Join us for a virtual talk by prize-winning journalist Mary Carter Bishop exploring the history of urban renewal in Roanoke and its impact on the city’s Black community.
Beginning in 1955 and continuing throughout the remainder of the 20th century, much of Roanoke’s Black neighborhoods were destroyed by urban renewal projects to build an interstate, parking lots and a civic center. In 1995, Bishop wrote a groundbreaking history of Roanoke’s urban renewal efforts for the Roanoke Times titled “Street by Street, Block by Block: How Urban Renewal Uprooted Black Roanoke.” More recently, she has authored an Encyclopedia Virginia entry titled “Urban Renewal in Roanoke.”

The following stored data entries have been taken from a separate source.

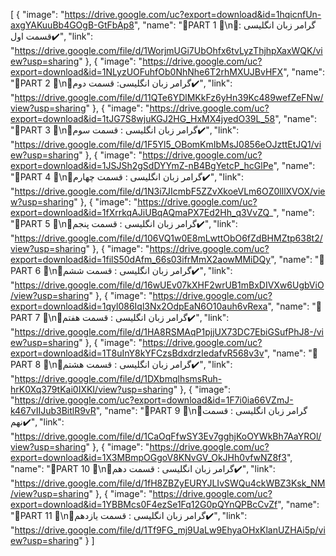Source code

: [
  {
    "image": "https://drive.google.com/uc?export=download&id=1hqicnfUn-axgYAKuuBb4GOgB-GtFbAp8",
    "name": "📌PART 1 💯\n💠گرامر زبان انگلیسی : قسمت اول✔️",
    "link": "https://drive.google.com/file/d/1WorjmUGi7UbOhfx6tvLyzThjhpXaxWQK/view?usp=sharing"
  },
  {
    "image": "https://drive.google.com/uc?export=download&id=1NLyzUOFuhfOb0NhNhe6T2rhMXUJBvHFX",
    "name": "📌PART 2 💯\n💠گرامر زبان انگلیسی: قسمت دوم✔️",
    "link": "https://drive.google.com/file/d/11QTe6YDlMKkFz6yHn39Kc489wefZeFNw/view?usp=sharing"
  },
  {
    "image": "https://drive.google.com/uc?export=download&id=1tJG7S8wjuKGJ2HG_HxMX4jyedO39L_58",
    "name": "📌PART 3 💯\n💠گرامر زبان انگلیسی : قسمت سوم✔️",
    "link": "https://drive.google.com/file/d/1F5Yl5_OBomKmIbMsJ0856eOJzttEtJQ1/view?usp=sharing"
  },
  {
    "image": "https://drive.google.com/uc?export=download&id=1JSJSh2gSdDYYmZ-nB4BgYetcP_hcGlPe",
    "name": "📌PART 4 💯\n💠گرامر زبان انگلیسی : قسمت چهارم✔️",
    "link": "https://drive.google.com/file/d/1N3i7JIcmbF5ZZvXkoeVLm6OZ0lllXVOX/view?usp=sharing"
  },
  {
    "image": "https://drive.google.com/uc?export=download&id=1fXrrkqAJiUBqAQmaPX7Ed2Hh_q3VvZQ_",
    "name": "📌PART 5 💯\n💠گرامر زبان انگلیسی : قسمت پنجم✔️",
    "link": "https://drive.google.com/file/d/106VQ1w0E8mLwttObO6fZdBHMZtp638t2/view?usp=sharing"
  },
  {
    "image": "https://drive.google.com/uc?export=download&id=1filS50dAfm_66s03ifrMmX2aowMMiDQy",
    "name": "📌PART 6 💯\n💠گرامر زبان انگلیسی : قسمت ششم✔️",
    "link": "https://drive.google.com/file/d/16wUEv07kXHF2wrUB1mBxDIVXw6UgbViO/view?usp=sharing"
  },
  {
    "image": "https://drive.google.com/uc?export=download&id=1qyl086Iql3Nx2OdpEaN6O10auh6vRexa",
    "name": "📌PART 7 💯\n💠گرامر زبان انگلیسی : قسمت هفتم✔️",
    "link": "https://drive.google.com/file/d/1HA8RSMAqP1pjjUX73DC7EbiGSufPhJ8-/view?usp=sharing"
  },
  {
    "image": "https://drive.google.com/uc?export=download&id=1T8uInY8kYFCzsBdxdrzIedafvR568v3v",
    "name": "📌PART 8 💯\n💠گرامر زبان انگلیسی : قسمت هشتم✔️",
    "link": "https://drive.google.com/file/d/1DXbmqlhsmsRuh-hrK0Xq379tKai0IXKI/view?usp=sharing"
  },
  {
    "image": "https://drive.google.com/uc?export=download&id=1F7i0ia66VZmJ-k467vIIJub3BitlR9vR",
    "name": "📌PART 9 💯\n💠گرامر زبان انگلیسی : قسمت نهم✔️",
    "link": "https://drive.google.com/file/d/1CaOqFfwSY3Ev7gghjKoOYWkBh7AaYROl/view?usp=sharing"
  },
  {
    "image": "https://drive.google.com/uc?export=download&id=1X3MBmpOGgoV8KNvGV_OkJHh0vfwNZ8f3",
    "name": "📌PART 10 💯\n💠گرامر زبان انگلیسی : قسمت دهم✔️",
    "link": "https://drive.google.com/file/d/1fH8ZBZyEURYJLIvSWQu4ckWBZ3Ksk_NM/view?usp=sharing"
  },
  {
    "image": "https://drive.google.com/uc?export=download&id=1YBBMcs0F4ezSe1Fq12G0pQYnQPBcCvZf",
    "name": "📌PART 11 💯\n💠گرامر زبان انگلیسی : قسمت یازدهم✔️",
    "link": "https://drive.google.com/file/d/1Tf9FG_mj9UaLw9EhyaOHxKlanUZHAi5p/view?usp=sharing"
  }
]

Bishop is a retired journalist. While at the Philadelphia Inquirer, she was on a team that won a Pulitzer Prize for coverage of the partial meltdown of the Three Mile Island nuclear plant. Later, she was a Pulitzer finalist and winner of a George Polk Award for a Roanoke Times & World-News series on pesticide poisoning and fraud by exterminators.
This event is one of a series of programs highlighting stories of displacement in Virginia communities as part of the Library of Virginia's programming related to the exhibition “House to Highway: Reclaiming a Community History”. Exhibition-related programming is provided with support from Virginia Humanities and the Mellon Foundation.